Dataset items

************

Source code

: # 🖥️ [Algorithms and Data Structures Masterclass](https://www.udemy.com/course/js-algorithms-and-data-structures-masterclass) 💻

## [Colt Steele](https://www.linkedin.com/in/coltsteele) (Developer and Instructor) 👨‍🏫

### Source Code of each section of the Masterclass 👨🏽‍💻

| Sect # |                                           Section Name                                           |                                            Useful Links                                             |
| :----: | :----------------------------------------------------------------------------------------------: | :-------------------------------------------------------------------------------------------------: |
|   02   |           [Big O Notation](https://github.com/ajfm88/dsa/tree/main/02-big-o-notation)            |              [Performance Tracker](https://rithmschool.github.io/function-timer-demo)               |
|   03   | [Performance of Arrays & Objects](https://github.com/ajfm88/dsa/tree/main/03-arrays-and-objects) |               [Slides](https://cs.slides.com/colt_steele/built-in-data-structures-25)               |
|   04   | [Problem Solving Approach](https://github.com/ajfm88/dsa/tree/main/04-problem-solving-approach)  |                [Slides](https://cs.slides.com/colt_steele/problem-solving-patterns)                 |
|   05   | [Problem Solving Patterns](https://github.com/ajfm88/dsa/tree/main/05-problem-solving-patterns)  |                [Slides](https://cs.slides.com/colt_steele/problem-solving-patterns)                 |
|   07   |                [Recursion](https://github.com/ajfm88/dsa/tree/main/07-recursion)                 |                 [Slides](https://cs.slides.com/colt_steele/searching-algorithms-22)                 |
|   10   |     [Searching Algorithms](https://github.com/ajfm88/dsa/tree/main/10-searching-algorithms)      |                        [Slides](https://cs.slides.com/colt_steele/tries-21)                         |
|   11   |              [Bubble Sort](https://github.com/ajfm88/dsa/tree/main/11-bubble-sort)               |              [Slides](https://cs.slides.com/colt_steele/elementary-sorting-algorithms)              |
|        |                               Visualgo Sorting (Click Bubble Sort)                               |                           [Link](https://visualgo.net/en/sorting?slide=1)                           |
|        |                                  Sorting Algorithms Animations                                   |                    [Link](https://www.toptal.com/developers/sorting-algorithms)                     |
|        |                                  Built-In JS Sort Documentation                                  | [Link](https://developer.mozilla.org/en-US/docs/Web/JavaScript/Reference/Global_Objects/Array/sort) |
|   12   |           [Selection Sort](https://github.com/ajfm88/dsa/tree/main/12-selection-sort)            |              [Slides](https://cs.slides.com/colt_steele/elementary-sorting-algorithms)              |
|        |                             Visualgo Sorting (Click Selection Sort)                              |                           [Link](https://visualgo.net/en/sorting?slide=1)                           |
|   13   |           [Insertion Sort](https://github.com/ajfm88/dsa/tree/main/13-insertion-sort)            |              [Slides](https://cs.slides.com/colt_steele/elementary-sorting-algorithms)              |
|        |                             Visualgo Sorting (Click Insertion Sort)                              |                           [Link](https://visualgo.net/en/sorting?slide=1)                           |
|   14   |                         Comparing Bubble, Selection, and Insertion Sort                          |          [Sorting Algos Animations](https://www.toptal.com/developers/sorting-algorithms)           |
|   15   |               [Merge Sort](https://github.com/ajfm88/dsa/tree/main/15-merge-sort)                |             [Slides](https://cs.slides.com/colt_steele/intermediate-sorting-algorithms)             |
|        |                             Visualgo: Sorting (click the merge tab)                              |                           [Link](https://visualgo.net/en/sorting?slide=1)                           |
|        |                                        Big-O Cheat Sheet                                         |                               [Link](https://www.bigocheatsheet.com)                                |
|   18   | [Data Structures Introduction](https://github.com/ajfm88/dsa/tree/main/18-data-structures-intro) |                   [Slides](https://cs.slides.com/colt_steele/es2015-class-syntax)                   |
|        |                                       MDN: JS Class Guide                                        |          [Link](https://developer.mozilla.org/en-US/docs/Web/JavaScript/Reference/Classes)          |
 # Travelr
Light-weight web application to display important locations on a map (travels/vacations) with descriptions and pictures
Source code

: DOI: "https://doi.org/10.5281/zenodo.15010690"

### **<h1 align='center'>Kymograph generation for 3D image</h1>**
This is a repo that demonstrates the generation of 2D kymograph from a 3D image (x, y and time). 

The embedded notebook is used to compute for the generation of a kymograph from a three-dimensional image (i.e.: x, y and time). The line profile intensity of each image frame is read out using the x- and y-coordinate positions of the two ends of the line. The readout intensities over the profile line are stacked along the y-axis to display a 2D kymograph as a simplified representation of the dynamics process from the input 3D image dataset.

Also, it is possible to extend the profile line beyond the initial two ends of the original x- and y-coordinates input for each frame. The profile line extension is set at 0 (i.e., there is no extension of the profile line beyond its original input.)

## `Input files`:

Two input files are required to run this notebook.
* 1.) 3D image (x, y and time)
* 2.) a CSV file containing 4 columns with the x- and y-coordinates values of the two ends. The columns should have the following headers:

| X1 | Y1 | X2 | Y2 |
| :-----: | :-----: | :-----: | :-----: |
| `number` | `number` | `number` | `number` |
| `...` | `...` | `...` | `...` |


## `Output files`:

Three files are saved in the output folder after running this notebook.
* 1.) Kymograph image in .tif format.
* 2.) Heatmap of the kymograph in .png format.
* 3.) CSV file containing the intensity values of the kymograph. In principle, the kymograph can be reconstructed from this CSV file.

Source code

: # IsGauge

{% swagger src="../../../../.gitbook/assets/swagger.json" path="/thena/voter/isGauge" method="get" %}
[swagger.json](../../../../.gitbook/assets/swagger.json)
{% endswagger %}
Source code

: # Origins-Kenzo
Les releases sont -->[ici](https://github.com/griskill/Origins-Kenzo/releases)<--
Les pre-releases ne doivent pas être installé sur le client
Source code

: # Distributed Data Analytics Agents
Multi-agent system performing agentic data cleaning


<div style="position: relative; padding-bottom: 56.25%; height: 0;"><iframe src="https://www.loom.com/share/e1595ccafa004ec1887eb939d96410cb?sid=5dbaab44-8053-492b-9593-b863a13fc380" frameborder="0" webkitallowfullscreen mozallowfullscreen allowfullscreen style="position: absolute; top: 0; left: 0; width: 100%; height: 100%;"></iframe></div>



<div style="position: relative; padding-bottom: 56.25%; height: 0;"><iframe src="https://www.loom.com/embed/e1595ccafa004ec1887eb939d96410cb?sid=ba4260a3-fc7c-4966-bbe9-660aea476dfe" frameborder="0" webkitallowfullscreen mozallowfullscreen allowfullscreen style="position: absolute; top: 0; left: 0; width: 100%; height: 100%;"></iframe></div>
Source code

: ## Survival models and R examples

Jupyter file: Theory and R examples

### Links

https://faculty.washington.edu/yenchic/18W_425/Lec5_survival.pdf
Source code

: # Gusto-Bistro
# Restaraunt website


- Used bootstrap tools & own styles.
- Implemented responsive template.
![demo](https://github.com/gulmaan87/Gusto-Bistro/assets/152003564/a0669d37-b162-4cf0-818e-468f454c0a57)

************

▸ **Activity**
Repeat the data word for word, leaving out no line.

▸ **Solution for this problem**
Source code

: # 🖥️ [Algorithms and Data Structures Masterclass](https://www.udemy.com/course/js-algorithms-and-data-structures-masterclass) 💻

## [Colt Steele](https://www.linkedin.com/in/coltsteele) (Developer and Instructor) 👨‍🏫

### Source Code of each section of the Masterclass 👨🏽‍💻

| Sect # |                                           Section Name                                           |                                            Useful Links                                             |
| :----: | :----------------------------------------------------------------------------------------------: | :-------------------------------------------------------------------------------------------------: |
|   02   |           [Big O Notation](https://github.com/ajfm88/dsa/tree/main/02-big-o-notation)            |              [Performance Tracker](https://rithmschool.github.io/function-timer-demo)               |
|   03   | [Performance of Arrays & Objects](https://github.com/ajfm88/dsa/tree/main/03-arrays-and-objects) |               [Slides](https://cs.slides.com/colt_steele/built-in-data-structures-25)               |
|   04   | [Problem Solving Approach](https://github.com/ajfm88/dsa/tree/main/04-problem-solving-approach)  |                [Slides](https://cs.slides.com/colt_steele/problem-solving-patterns)                 |
|   05   | [Problem Solving Patterns](https://github.com/ajfm88/dsa/tree/main/05-problem-solving-patterns)  |                [Slides](https://cs.slides.com/colt_steele/problem-solving-patterns)                 |
|   07   |                [Recursion](https://github.com/ajfm88/dsa/tree/main/07-recursion)                 |                 [Slides](https://cs.slides.com/colt_steele/searching-algorithms-22)                 |
|   10   |     [Searching Algorithms](https://github.com/ajfm88/dsa/tree/main/10-searching-algorithms)      |                        [Slides](https://cs.slides.com/colt_steele/tries-21)                         |
|   11   |              [Bubble Sort](https://github.com/ajfm88/dsa/tree/main/11-bubble-sort)               |              [Slides](https://cs.slides.com/colt_steele/elementary-sorting-algorithms)              |
|        |                               Visualgo Sorting (Click Bubble Sort)                               |                           [Link](https://visualgo.net/en/sorting?slide=1)                           |
|        |                                  Sorting Algorithms Animations                                   |                    [Link](https://www.toptal.com/developers/sorting-algorithms)                     |
|        |                                  Built-In JS Sort Documentation                                  | [Link](https://developer.mozilla.org/en-US/docs/Web/JavaScript/Reference/Global_Objects/Array/sort) |
|   12   |           [Selection Sort](https://github.com/ajfm88/dsa/tree/main/12-selection-sort)            |              [Slides](https://cs.slides.com/colt_steele/elementary-sorting-algorithms)              |
|        |                             Visualgo Sorting (Click Selection Sort)                              |                           [Link](https://visualgo.net/en/sorting?slide=1)                           |
|   13   |           [Insertion Sort](https://github.com/ajfm88/dsa/tree/main/13-insertion-sort)            |              [Slides](https://cs.slides.com/colt_steele/elementary-sorting-algorithms)              |
|        |                             Visualgo Sorting (Click Insertion Sort)                              |                           [Link](https://visualgo.net/en/sorting?slide=1)                           |
|   14   |                         Comparing Bubble, Selection, and Insertion Sort                          |          [Sorting Algos Animations](https://www.toptal.com/developers/sorting-algorithms)           |
|   15   |               [Merge Sort](https://github.com/ajfm88/dsa/tree/main/15-merge-sort)                |             [Slides](https://cs.slides.com/colt_steele/intermediate-sorting-algorithms)             |
|        |                             Visualgo: Sorting (click the merge tab)                              |                           [Link](https://visualgo.net/en/sorting?slide=1)                           |
|        |                                        Big-O Cheat Sheet                                         |                               [Link](https://www.bigocheatsheet.com)                                |
|   18   | [Data Structures Introduction](https://github.com/ajfm88/dsa/tree/main/18-data-structures-intro) |                   [Slides](https://cs.slides.com/colt_steele/es2015-class-syntax)                   |
|        |                                       MDN: JS Class Guide                                        |          [Link](https://developer.mozilla.org/en-US/docs/Web/JavaScript/Reference/Classes)          |
 # Travelr
Light-weight web application to display important locations on a map (travels/vacations) with descriptions and pictures
Source code

: DOI: "https://doi.org/10.5281/zenodo.15010690"

### **<h1 align='center'>Kymograph generation for 3D image</h1>**
This is a repo that demonstrates the generation of 2D kymograph from a 3D image (x, y and time). 

The embedded notebook is used to compute for the generation of a kymograph from a three-dimensional image (i.e.: x, y and time). The line profile intensity of each image frame is read out using the x- and y-coordinate positions of the two ends of the line. The readout intensities over the profile line are stacked along the y-axis to display a 2D kymograph as a simplified representation of the dynamics process from the input 3D image dataset.

Also, it is possible to extend the profile line beyond the initial two ends of the original x- and y-coordinates input for each frame. The profile line extension is set at 0 (i.e., there is no extension of the profile line beyond its original input.)

## `Input files`:

Two input files are required to run this notebook.
* 1.) 3D image (x, y and time)
* 2.) a CSV file containing 4 columns with the x- and y-coordinates values of the two ends. The columns should have the following headers:

| X1 | Y1 | X2 | Y2 |
| :-----: | :-----: | :-----: | :-----: |
| `number` | `number` | `number` | `number` |
| `...` | `...` | `...` | `...` |


## `Output files`:

Three files are saved in the output folder after running this notebook.
* 1.) Kymograph image in .tif format.
* 2.) Heatmap of the kymograph in .png format.
* 3.) CSV file containing the intensity values of the kymograph. In principle, the kymograph can be reconstructed from this CSV file.

Source code

: # IsGauge

{% swagger src="../../../../.gitbook/assets/swagger.json" path="/thena/voter/isGauge" method="get" %}
[swagger.json](../../../../.gitbook/assets/swagger.json)
{% endswagger %}
Source code

: # Origins-Kenzo
Les releases sont -->[ici](https://github.com/griskill/Origins-Kenzo/releases)<--
Les pre-releases ne doivent pas être installé sur le client
Source code

: # Distributed Data Analytics Agents
Multi-agent system performing agentic data cleaning


<div style="position: relative; padding-bottom: 56.25%; height: 0;"><iframe src="https://www.loom.com/share/e1595ccafa004ec1887eb939d96410cb?sid=5dbaab44-8053-492b-9593-b863a13fc380" frameborder="0" webkitallowfullscreen mozallowfullscreen allowfullscreen style="position: absolute; top: 0; left: 0; width: 100%; height: 100%;"></iframe></div>



<div style="position: relative; padding-bottom: 56.25%; height: 0;"><iframe src="https://www.loom.com/embed/e1595ccafa004ec1887eb939d96410cb?sid=ba4260a3-fc7c-4966-bbe9-660aea476dfe" frameborder="0" webkitallowfullscreen mozallowfullscreen allowfullscreen style="position: absolute; top: 0; left: 0; width: 100%; height: 100%;"></iframe></div>
Source code

: ## Survival models and R examples

Jupyter file: Theory and R examples

### Links

https://faculty.washington.edu/yenchic/18W_425/Lec5_survival.pdf
Source code

: # Gusto-Bistro
# Restaraunt website


- Used bootstrap tools & own styles.
- Implemented responsive template.
![demo](https://github.com/gulmaan87/Gusto-Bistro/assets/152003564/a0669d37-b162-4cf0-818e-468f454c0a57)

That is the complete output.